2. Gefährdungsbeurteilungen durchführen
Jeder Arbeitsplatz sollte systematisch auf mögliche Gefahren durch chemische Stoffe überprüft werden. Diese Gefährdungsbeurteilung dient als Grundlage für geeignete Schutzmaßnahmen und muss regelmäßig aktualisiert werden.

3. Persönliche Schutzausrüstung bereitstellen
Je nach Tätigkeit sind persönliche Schutzausrüstungen inklusive Schutzhandschuhe, Schutzbrillen oder Atemmasken bereitzustellen.

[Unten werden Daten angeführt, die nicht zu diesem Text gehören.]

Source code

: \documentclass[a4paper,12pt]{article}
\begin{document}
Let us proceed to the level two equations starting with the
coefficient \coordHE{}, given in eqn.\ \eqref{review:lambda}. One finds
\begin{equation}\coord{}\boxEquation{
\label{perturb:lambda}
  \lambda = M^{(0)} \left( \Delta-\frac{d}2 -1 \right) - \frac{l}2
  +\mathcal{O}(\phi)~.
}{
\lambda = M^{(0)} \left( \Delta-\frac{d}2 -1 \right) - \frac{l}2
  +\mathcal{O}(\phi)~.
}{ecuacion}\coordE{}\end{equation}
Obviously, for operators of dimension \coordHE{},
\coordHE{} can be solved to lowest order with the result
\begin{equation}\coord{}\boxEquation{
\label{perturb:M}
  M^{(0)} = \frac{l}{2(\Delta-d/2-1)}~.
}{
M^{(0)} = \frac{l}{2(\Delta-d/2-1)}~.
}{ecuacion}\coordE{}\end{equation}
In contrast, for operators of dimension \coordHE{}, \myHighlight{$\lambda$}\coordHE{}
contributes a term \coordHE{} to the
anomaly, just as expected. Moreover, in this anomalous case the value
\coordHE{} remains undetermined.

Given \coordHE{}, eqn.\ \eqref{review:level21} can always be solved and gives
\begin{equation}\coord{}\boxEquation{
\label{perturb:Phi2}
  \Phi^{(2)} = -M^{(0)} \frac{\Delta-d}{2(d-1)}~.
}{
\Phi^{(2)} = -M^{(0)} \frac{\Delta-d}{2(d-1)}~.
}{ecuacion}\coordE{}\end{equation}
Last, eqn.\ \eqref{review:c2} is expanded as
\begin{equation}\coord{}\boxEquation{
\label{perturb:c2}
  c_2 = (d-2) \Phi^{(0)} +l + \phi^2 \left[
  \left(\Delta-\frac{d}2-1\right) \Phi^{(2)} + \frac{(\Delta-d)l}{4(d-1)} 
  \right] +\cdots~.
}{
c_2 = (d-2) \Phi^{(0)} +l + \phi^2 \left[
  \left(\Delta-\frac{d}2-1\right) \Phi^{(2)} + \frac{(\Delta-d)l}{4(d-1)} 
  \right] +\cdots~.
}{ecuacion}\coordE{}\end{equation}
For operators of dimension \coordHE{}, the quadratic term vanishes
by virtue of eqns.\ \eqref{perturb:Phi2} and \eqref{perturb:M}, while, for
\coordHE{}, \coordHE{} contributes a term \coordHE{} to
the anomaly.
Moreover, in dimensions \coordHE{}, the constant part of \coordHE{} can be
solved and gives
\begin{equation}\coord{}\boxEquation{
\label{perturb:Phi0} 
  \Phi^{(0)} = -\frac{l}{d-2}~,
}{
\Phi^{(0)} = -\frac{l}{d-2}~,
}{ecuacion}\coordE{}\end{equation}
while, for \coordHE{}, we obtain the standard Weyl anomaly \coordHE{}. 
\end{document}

4. Auf sichere Lagerung achten
Gefahrstoffe müssen getrennt, gut belüftet und möglichst in Originalverpackungen aufbewahrt werden. Besondere Vorsicht gilt beim Umfüllen: Jede Flasche muss klar und dauerhaft gekennzeichnet sein.

5. Mitarbeitende regelmäßig schulen
Alle Mitarbeitenden sollten wissen, wie sie mit Gefahrstoffen sicher umgehen. Schulungen müssen praxisnah, verständlich und regelmäßig stattfinden – insbesondere bei neuen Produkten oder gesetzlichen Änderungen.

Fazit

Viele Schadstoffe im Gastgewerbe bleiben unbemerkt, da ihre Wirkung schleichend erfolgt. Besonders unterschätzt werden thermische Emissionen, Duftstoffe, Baumaterialien und Lebensmittelrückstände. Durch systematische Gefährdungserkennung, technische Lösungen und bewusste Produktauswahl lässt sich die Schadstoffbelastung deutlich senken – im Interesse des Gesundheitsschutzes und einer nachhaltigen Betriebsführung.